**INSTRUCTIONS FOR THE TASK**
Go through the listing and copy each line with the string "message".
○ ○ ○
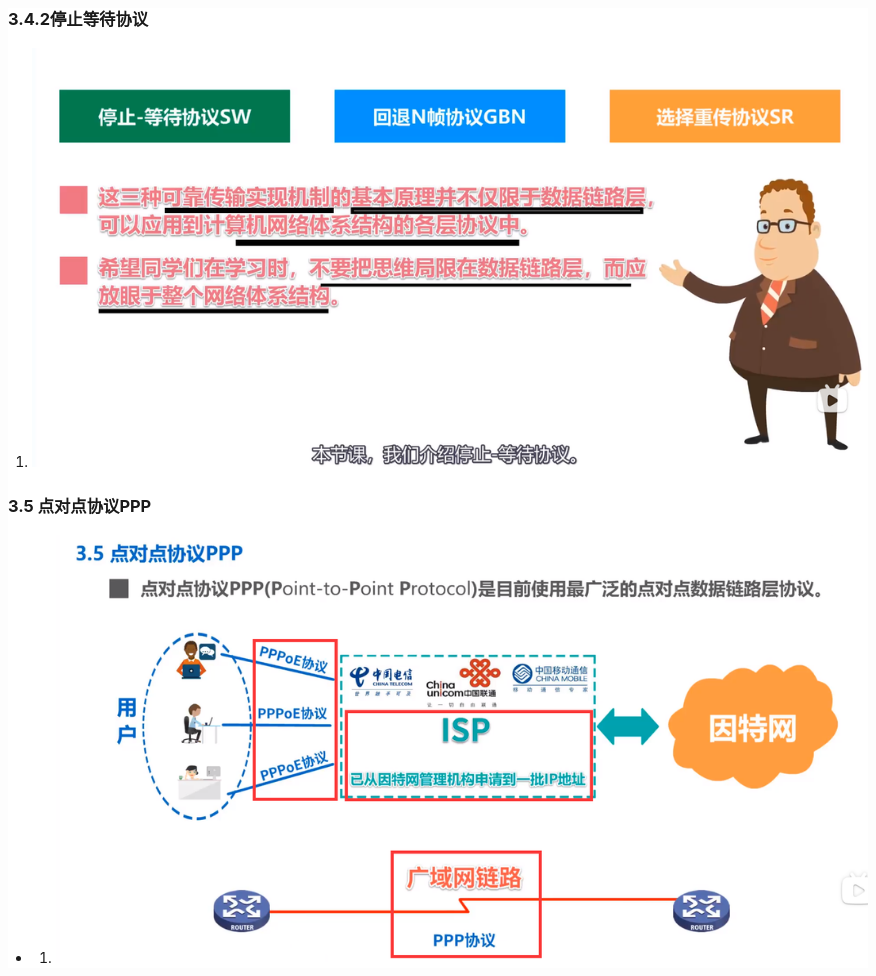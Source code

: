 ### 3.4.2停止等待协议

1. ![1615963831049](assets/1615963831049.png)



### 3.5 点对点协议PPP

* 1. ![1622688028267](assets/1622688028267.png)
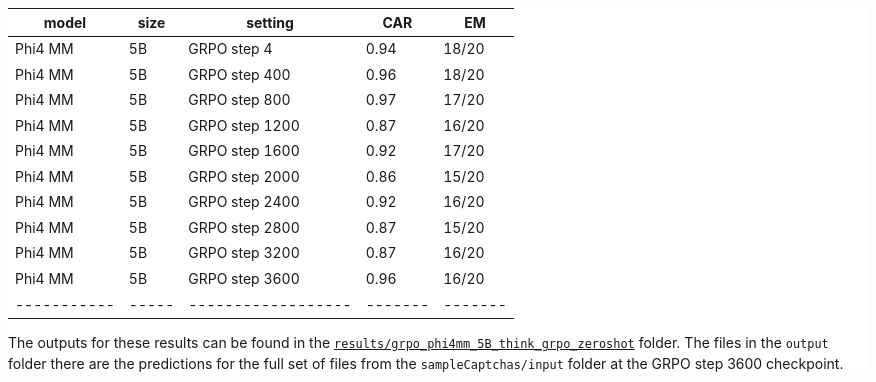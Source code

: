 | model     | size| setting          | CAR   | EM    |
|-----------|-----|------------------|-------|-------|
| Phi4 MM   | 5B  | GRPO step 4      | 0.94  | 18/20 |
| Phi4 MM   | 5B  | GRPO step 400    | 0.96  | 18/20 |
| Phi4 MM   | 5B  | GRPO step 800    | 0.97  | 17/20 |
| Phi4 MM   | 5B  | GRPO step 1200   | 0.87  | 16/20 |
| Phi4 MM   | 5B  | GRPO step 1600   | 0.92  | 17/20 |
| Phi4 MM   | 5B  | GRPO step 2000   | 0.86  | 15/20 |
| Phi4 MM   | 5B  | GRPO step 2400   | 0.92  | 16/20 |
| Phi4 MM   | 5B  | GRPO step 2800   | 0.87  | 15/20 |
| Phi4 MM   | 5B  | GRPO step 3200   | 0.87  | 16/20 |
| Phi4 MM   | 5B  | GRPO step 3600   | 0.96  | 16/20 |
|-----------|-----|------------------|-------|-------|

The outputs for these results can be found in the [`results/grpo_phi4mm_5B_think_grpo_zeroshot`](https://github.com/hankelvin/captcha_solvers/blob/main/results/grpo_phi4mm_5B_think_grpo_zeroshot) folder. The files in the `output` folder there are the predictions for the full set of files from the `sampleCaptchas/input` folder at the GRPO step 3600 checkpoint.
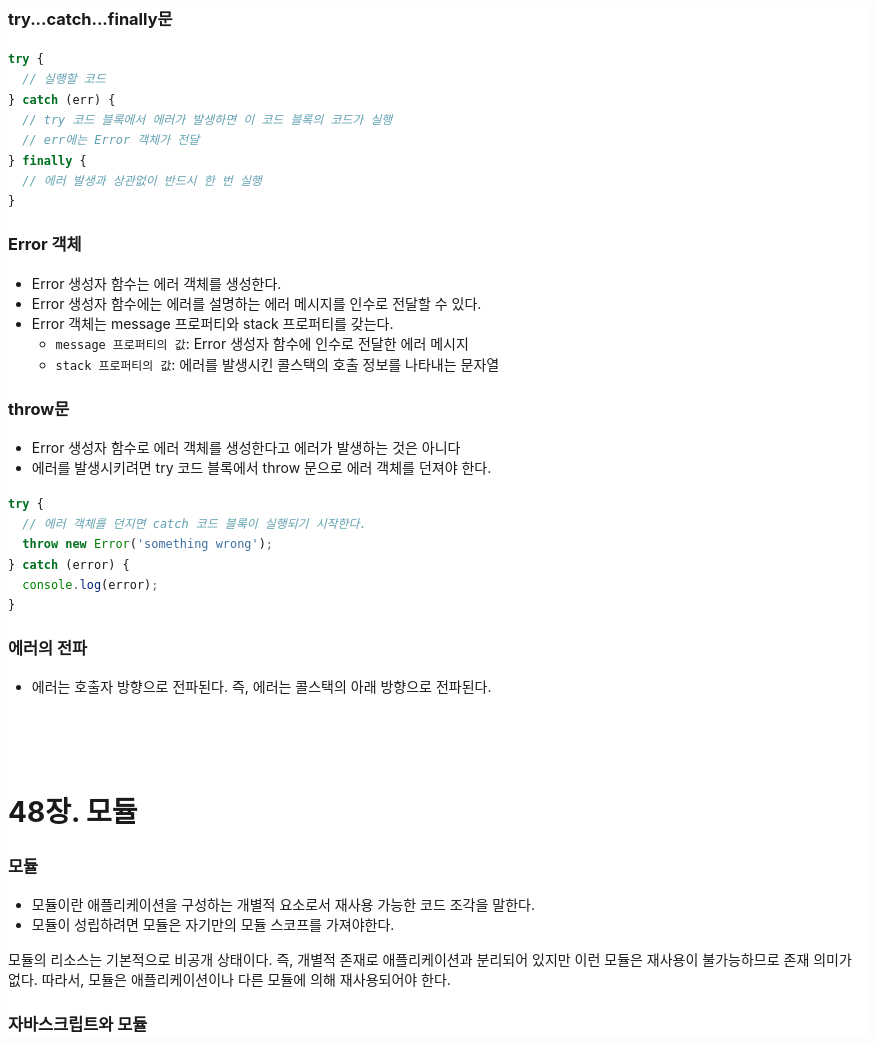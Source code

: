 ### try...catch...finally문

```js
try {
  // 실행할 코드
} catch (err) {
  // try 코드 블록에서 에러가 발생하면 이 코드 블록의 코드가 실행
  // err에는 Error 객체가 전달
} finally {
  // 에러 발생과 상관없이 반드시 한 번 실행
}
```

### Error 객체

- Error 생성자 함수는 에러 객체를 생성한다.
- Error 생성자 함수에는 에러를 설명하는 에러 메시지를 인수로 전달할 수 있다.
- Error 객체는 message 프로퍼티와 stack 프로퍼티를 갖는다.
  - `message 프로퍼티의 값`: Error 생성자 함수에 인수로 전달한 에러 메시지
  - `stack 프로퍼티의 값`: 에러를 발생시킨 콜스택의 호출 정보를 나타내는 문자열

### throw문

- Error 생성자 함수로 에러 객체를 생성한다고 에러가 발생하는 것은 아니다
- 에러를 발생시키려면 try 코드 블록에서 throw 문으로 에러 객체를 던져야 한다.

```js
try {
  // 에러 객체를 던지면 catch 코드 블록이 실행되기 시작한다.
  throw new Error('something wrong');
} catch (error) {
  console.log(error);
}
```

### 에러의 전파

- 에러는 호출자 방향으로 전파된다. 즉, 에러는 콜스택의 아래 방향으로 전파된다.

<br/>
<br/>

# 48장. 모듈

### 모듈

- 모듈이란 애플리케이션을 구성하는 개별적 요소로서 재사용 가능한 코드 조각을 말한다.
- 모듈이 성립하려면 모듈은 자기만의 모듈 스코프를 가져야한다.

모듈의 리소스는 기본적으로 비공개 상태이다. 즉, 개별적 존재로 애플리케이션과 분리되어 있지만 이런 모듈은 재사용이 불가능하므로 존재 의미가 없다.
따라서, 모듈은 애플리케이션이나 다른 모듈에 의해 재사용되어야 한다.

### 자바스크립트와 모듈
○ ○ ○
**REPLY TO THE EXERCISE**
- Error 객체는 message 프로퍼티와 stack 프로퍼티를 갖는다.
  - `message 프로퍼티의 값`: Error 생성자 함수에 인수로 전달한 에러 메시지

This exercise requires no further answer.